Chicago students show slight gains in math on national exam, while reading plateaus

Chicago students showed small gains in math but saw scores flatline in reading, according to new test scores released Wednesday.

Chicago Public Schools officials cited the new scores, on a national test called NWEA that city students take each year, as evidence that the district’s efforts to boost math skills are paying off. A school’s NWEA scores determine a big part of its quality rating, meaning that a district’s top-rated schools generally have stronger scores. Click here to use our database and see how your school stacks up.

The latest scores are separate from Illinois state test results. But they matter a lot in Chicago, where they also factor into an eighth-grader’s admission score to selective enrollment high schools and other competitive programs. A boost now offers Mayor Rahm Emanuel, who is up for reelection, another data point to cite in his contested bid, adding to a recent study by a Stanford University researcher that identified Chicago as the fastest-improving urban district in the country.

Chicago schools CEO Janice Jackson (Cassie Walker Burke/Chalkbeat)

Announcing the scores at Josephine Locke Elementary in Montclare, on the Far West Side just over the border from suburban Elmwood Park, Emanuel said the city isn’t yet satisfied with how students are performing, but their long-term progress was worth celebrating.

“If you know anything about Chicago Public Schools, and the teachers and the principals throughout the system, nobody is spiking the ball at the 20-yard line,” said Emanuel, alongside Chicago schools CEO Janice Jackson. “But we should take note that, a short time ago, we were less than 50 percent of our kids reading or doing math at grade level or exceeding that.”
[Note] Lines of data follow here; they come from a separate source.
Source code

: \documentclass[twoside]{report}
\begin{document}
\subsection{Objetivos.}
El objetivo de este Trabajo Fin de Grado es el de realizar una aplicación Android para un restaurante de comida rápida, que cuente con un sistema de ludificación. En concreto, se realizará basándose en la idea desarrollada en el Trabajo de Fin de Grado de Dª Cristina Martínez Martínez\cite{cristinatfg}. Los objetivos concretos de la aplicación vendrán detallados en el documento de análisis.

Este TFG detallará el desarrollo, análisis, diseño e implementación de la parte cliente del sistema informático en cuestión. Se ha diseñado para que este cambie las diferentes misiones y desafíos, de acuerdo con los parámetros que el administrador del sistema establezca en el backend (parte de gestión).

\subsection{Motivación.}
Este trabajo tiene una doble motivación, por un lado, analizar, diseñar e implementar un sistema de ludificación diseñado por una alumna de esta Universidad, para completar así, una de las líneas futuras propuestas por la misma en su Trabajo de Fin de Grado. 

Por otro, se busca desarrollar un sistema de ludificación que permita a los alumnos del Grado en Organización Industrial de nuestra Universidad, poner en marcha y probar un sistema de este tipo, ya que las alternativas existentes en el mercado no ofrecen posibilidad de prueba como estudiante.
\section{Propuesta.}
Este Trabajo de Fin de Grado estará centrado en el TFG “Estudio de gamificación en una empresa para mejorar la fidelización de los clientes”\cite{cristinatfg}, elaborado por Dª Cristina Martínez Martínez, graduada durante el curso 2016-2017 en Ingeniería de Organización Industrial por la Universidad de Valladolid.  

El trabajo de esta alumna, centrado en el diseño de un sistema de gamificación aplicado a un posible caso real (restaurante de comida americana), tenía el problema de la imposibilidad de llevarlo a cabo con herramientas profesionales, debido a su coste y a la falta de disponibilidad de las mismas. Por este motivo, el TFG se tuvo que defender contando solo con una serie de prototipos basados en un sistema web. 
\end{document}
In reading, 61.4 percent of the district’s students in grades two through eight were on pace with their peers nationally or exceeding them, the same as in spring 2017. In math, 56.6 percent of students were on pace or exceeding it in spring 2018, compared to 55.9 percent the year prior.

In terms of how much progress students made over a single school year — their growth, in testing terms — 58.1 percent of Chicago students made the national average amount of progress in reading; 56.8 percent made the national average amount of progress in math.
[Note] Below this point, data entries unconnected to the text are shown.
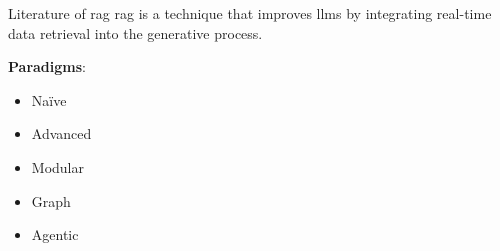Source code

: \begin{tframe}{Literature of \gls{rag}}
\gls{rag} is a technique that improves \glspl{llm} by integrating real-time data retrieval into the generative process.
\vspace{0.2cm}

\textbf{Paradigms}:
\begin{itemize}
    \item Na\"ive
    \item Advanced
    \item Modular
    \item Graph
    \item Agentic
\end{itemize}
\end{tframe}
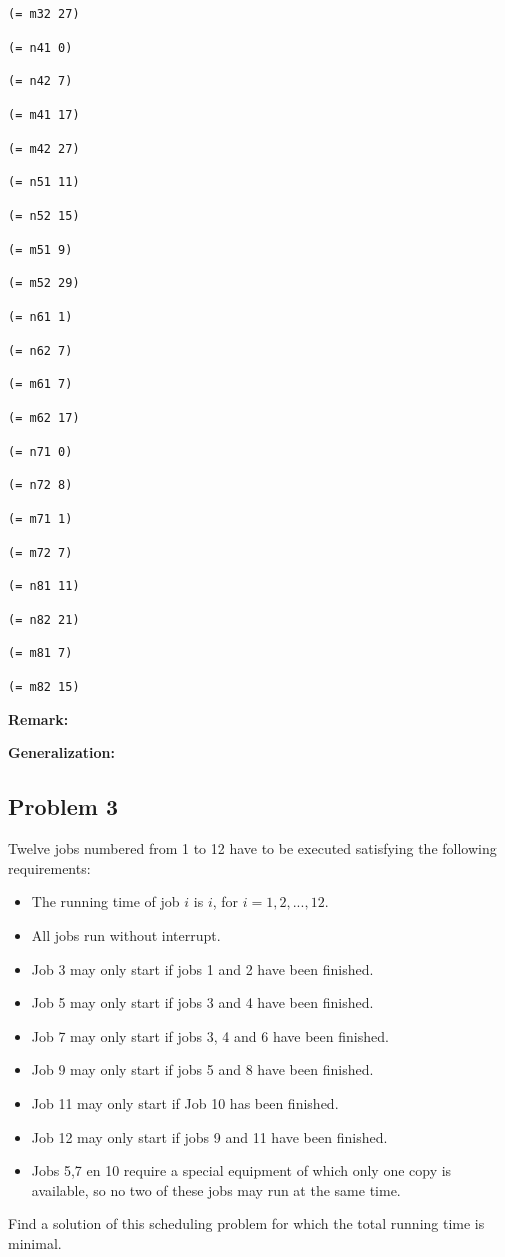 \documentclass[11pt]{article}
\begin{document}
{{{{\tt(= m32 27)}

{\tt(= n41 0)}

{\tt(= n42 7)}

{\tt(= m41 17)}

{\tt(= m42 27)}

{\tt(= n51 11)}

{\tt(= n52 15)}

{\tt(= m51 9)}

{\tt(= m52 29)}

{\tt(= n61 1)}

{\tt(= n62 7)}

{\tt(= m61 7)}

{\tt(= m62 17)}

{\tt(= n71 0)}

{\tt(= n72 8)}

{\tt(= m71 1)}

{\tt(= m72 7)}

{\tt(= n81 11)}

{\tt(= n82 21)}

{\tt(= m81 7)}

{\tt(= m82 15)}

}


\vspace{3mm}

{\bf Remark:}

\vspace{3mm}

{\bf Generalization:}

\vspace{5mm}

\subsection*{Problem 3}

Twelve jobs numbered from 1 to 12 have to be executed satisfying the following requirements:
\begin{itemize}
  \item The running time of job $i$ is $i$, for $i = 1, 2, . . . , 12$.
  \item All jobs run without interrupt.
  \item Job 3 may only start if jobs 1 and 2 have been finished.
  \item Job 5 may only start if jobs 3 and 4 have been finished.
  \item Job 7 may only start if jobs 3, 4 and 6 have been finished.
  \item Job 9 may only start if jobs 5 and 8 have been finished.
  \item Job 11 may only start if Job 10 has been finished.
  \item Job 12 may only start if jobs 9 and 11 have been finished.
  \item Jobs 5,7 en 10 require a special equipment of which only one copy is available, so no two of these jobs may run at the same time.
\end{itemize}
Find a solution of this scheduling problem for which the total running time is minimal.

}}
\end{document}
Asked afterwards how specific groups of students performed, Jackson said half of black students in Chicago still aren’t achieving at grade level. When it comes to Latino learners, 61 percent met or exceeded grade level on the national assessment, compared to 86 percent of Asian students and 83.7 percent of whites. Latinos and African-American students make up the vast majority of the Chicago Public Schools population.

Jackson also said the district recognizes the stagnation, but the district has charged administrators with doing a better job by its black students this year. They’ve also worked to spread the word about the rollout of universal pre-K, which she believes will give children, particularly low-income ones, a stronger academic foundation.

“What got us to this point won’t get us to the next level,” she said.

Chicago schools administer the NWEA-MAP assessment in spring to second- through eighth-graders, with the option to use it as a midyear assessment. Many schools exercise this option so that teachers have a yardstick for student progress.

John Fitzpatrick, the principal at Locke, a pre-K-to-8 neighborhood school that is predominantly Latino, said he’s watched his school’s reading scores increase after putting new emphasis on reading, and math scores increase after focusing on math. This year, they used the assessment in first through eighth grade to tailor small group instruction in math, he said.

“So now we are trying to balance the whole thing,” he said. Still, scores don’t jump every year, he added.

“It’s like being on a diet and going on a scale — you can’t get frustrated. A couple of weeks you are going to stay the same. You just have to keep going.”